*What is expected:*
Print the first line of the records below and every line after it, up to and including the line with "## Background information". Print nothing else.

(Source records)
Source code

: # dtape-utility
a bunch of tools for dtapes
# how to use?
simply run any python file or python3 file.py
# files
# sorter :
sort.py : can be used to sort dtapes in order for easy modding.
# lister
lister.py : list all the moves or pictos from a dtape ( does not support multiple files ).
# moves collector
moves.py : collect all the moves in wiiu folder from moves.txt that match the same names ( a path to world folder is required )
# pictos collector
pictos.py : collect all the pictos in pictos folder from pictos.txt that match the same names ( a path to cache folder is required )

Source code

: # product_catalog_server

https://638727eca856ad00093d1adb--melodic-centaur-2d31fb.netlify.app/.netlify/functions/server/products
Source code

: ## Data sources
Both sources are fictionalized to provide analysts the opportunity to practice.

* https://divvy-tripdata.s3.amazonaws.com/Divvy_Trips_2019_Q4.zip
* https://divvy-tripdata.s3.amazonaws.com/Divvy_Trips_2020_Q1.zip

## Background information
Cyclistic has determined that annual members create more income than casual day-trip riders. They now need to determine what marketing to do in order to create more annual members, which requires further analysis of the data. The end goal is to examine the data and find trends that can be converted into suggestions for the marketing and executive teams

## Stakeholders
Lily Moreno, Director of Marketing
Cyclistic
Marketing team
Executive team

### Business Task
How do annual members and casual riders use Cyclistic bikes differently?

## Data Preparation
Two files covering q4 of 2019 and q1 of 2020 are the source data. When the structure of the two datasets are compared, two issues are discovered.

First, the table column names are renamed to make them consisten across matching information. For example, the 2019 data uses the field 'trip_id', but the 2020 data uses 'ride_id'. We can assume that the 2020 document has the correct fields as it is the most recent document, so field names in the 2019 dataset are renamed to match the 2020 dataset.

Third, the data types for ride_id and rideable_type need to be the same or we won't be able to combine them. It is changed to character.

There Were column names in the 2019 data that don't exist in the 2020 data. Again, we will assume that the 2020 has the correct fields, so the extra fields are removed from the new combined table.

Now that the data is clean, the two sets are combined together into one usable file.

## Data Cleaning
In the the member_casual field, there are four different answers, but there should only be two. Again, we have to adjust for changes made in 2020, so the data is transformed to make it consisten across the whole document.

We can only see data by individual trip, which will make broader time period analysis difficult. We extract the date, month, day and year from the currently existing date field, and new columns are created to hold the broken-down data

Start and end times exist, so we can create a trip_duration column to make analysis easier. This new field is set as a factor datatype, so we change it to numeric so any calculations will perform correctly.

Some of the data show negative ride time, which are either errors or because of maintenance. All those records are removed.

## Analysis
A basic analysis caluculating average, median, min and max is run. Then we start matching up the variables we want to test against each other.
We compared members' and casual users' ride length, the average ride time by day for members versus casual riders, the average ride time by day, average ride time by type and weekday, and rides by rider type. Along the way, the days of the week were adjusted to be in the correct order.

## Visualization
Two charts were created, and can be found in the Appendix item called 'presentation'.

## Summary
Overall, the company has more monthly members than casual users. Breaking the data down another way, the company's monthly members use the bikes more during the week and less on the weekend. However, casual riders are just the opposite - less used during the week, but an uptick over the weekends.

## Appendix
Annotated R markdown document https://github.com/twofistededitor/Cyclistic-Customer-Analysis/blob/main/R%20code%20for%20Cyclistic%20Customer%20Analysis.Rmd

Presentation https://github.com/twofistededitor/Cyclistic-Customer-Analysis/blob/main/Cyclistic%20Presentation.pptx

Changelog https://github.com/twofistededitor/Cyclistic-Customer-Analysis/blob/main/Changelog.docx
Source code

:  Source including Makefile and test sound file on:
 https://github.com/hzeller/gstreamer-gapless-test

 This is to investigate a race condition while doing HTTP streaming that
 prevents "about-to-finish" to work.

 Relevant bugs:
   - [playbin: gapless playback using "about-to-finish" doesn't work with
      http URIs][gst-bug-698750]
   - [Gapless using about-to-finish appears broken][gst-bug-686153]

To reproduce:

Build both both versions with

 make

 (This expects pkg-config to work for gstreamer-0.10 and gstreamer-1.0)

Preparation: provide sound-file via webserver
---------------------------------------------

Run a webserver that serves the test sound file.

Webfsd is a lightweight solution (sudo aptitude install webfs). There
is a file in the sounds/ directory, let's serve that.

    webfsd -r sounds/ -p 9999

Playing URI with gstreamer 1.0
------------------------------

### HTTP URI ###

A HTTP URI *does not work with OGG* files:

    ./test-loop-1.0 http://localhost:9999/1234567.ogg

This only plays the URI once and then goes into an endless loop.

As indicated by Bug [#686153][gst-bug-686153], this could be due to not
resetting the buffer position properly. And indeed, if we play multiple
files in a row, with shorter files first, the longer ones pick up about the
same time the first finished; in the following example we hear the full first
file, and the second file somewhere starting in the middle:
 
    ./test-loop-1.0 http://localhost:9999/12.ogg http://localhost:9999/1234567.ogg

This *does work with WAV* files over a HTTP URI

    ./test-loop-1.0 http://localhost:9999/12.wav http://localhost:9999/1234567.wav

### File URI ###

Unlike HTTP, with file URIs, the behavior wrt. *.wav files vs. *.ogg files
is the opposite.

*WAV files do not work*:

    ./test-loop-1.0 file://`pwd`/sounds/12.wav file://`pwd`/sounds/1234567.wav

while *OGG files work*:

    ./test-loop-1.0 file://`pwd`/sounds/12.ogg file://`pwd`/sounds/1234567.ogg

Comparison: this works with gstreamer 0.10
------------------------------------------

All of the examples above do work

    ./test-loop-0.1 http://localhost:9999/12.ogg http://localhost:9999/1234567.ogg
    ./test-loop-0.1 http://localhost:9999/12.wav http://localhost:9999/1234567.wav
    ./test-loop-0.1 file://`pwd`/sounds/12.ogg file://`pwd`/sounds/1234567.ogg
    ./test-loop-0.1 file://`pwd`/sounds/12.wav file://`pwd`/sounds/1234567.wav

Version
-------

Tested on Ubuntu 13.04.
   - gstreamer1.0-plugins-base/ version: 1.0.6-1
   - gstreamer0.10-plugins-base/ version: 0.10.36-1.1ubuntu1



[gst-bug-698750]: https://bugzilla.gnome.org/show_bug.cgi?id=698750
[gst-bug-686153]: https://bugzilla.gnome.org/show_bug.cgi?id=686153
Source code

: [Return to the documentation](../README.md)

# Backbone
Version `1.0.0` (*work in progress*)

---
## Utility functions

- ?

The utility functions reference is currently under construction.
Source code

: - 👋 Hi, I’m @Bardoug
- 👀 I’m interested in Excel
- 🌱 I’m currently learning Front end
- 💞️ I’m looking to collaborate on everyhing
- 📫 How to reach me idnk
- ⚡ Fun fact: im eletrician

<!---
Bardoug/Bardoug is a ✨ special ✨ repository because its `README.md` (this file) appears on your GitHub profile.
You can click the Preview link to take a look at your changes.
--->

*Result of the exercise:*
Source code

: # dtape-utility
a bunch of tools for dtapes
# how to use?
simply run any python file or python3 file.py
# files
# sorter :
sort.py : can be used to sort dtapes in order for easy modding.
# lister
lister.py : list all the moves or pictos from a dtape ( does not support multiple files ).
# moves collector
moves.py : collect all the moves in wiiu folder from moves.txt that match the same names ( a path to world folder is required )
# pictos collector
pictos.py : collect all the pictos in pictos folder from pictos.txt that match the same names ( a path to cache folder is required )

Source code

: # product_catalog_server

https://638727eca856ad00093d1adb--melodic-centaur-2d31fb.netlify.app/.netlify/functions/server/products
Source code

: ## Data sources
Both sources are fictionalized to provide analysts the opportunity to practice.

* https://divvy-tripdata.s3.amazonaws.com/Divvy_Trips_2019_Q4.zip
* https://divvy-tripdata.s3.amazonaws.com/Divvy_Trips_2020_Q1.zip

## Background information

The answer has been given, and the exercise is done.